- _What this task involves_
Copy every entry exactly as it reads and exclude whatever pictures appear.

- _Task material_

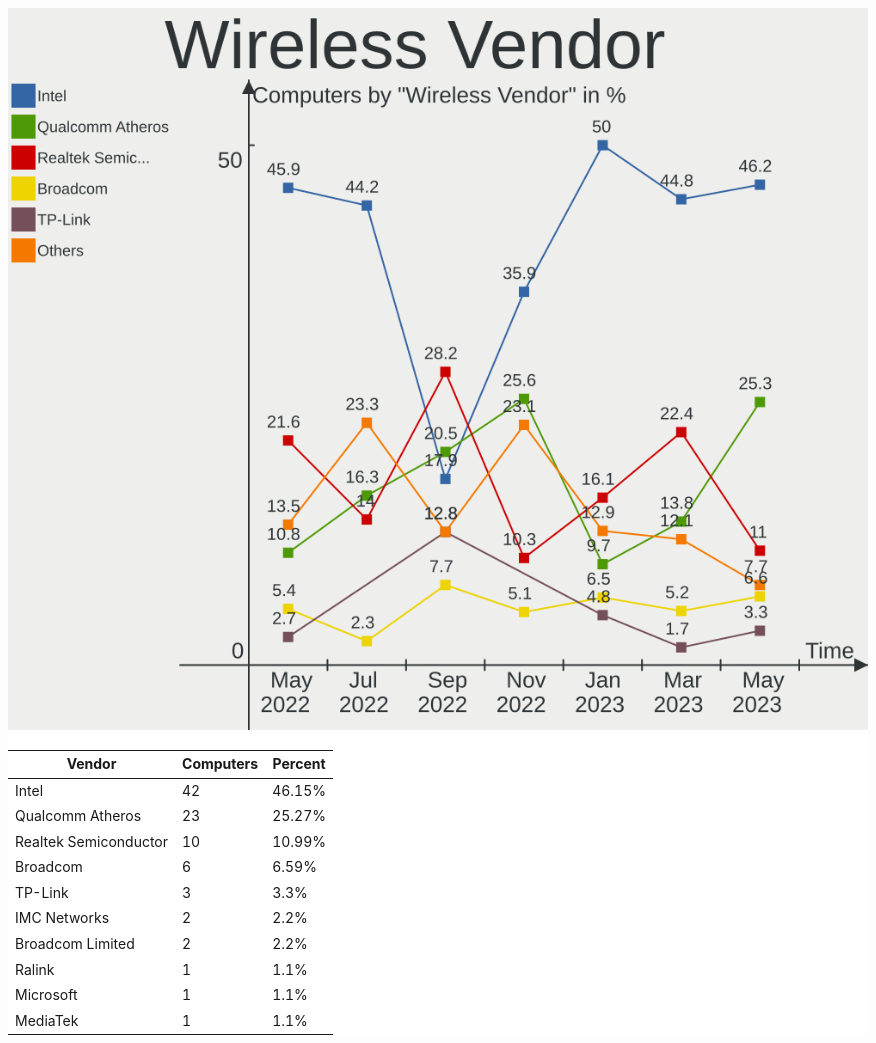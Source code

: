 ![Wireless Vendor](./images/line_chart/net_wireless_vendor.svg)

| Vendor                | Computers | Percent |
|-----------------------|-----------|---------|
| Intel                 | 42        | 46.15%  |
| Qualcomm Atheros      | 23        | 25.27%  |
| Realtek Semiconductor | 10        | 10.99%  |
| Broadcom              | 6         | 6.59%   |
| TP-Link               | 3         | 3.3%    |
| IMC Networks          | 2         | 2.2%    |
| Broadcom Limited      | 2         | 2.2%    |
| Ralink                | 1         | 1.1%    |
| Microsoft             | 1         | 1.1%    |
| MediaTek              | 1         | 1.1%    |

- _Exercise output_
Source code

: ![Wireless Vendor](./images/line_chart/net_wireless_vendor.svg)

| Vendor                | Computers | Percent |
|-----------------------|-----------|---------|
| Intel                 | 42        | 46.15%  |
| Qualcomm Atheros      | 23        | 25.27%  |
| Realtek Semiconductor | 10        | 10.99%  |
| Broadcom              | 6         | 6.59%   |
| TP-Link               | 3         | 3.3%    |
| IMC Networks          | 2         | 2.2%    |
| Broadcom Limited      | 2         | 2.2%    |
| Ralink                | 1         | 1.1%    |
| Microsoft             | 1         | 1.1%    |
| MediaTek              | 1         | 1.1%    |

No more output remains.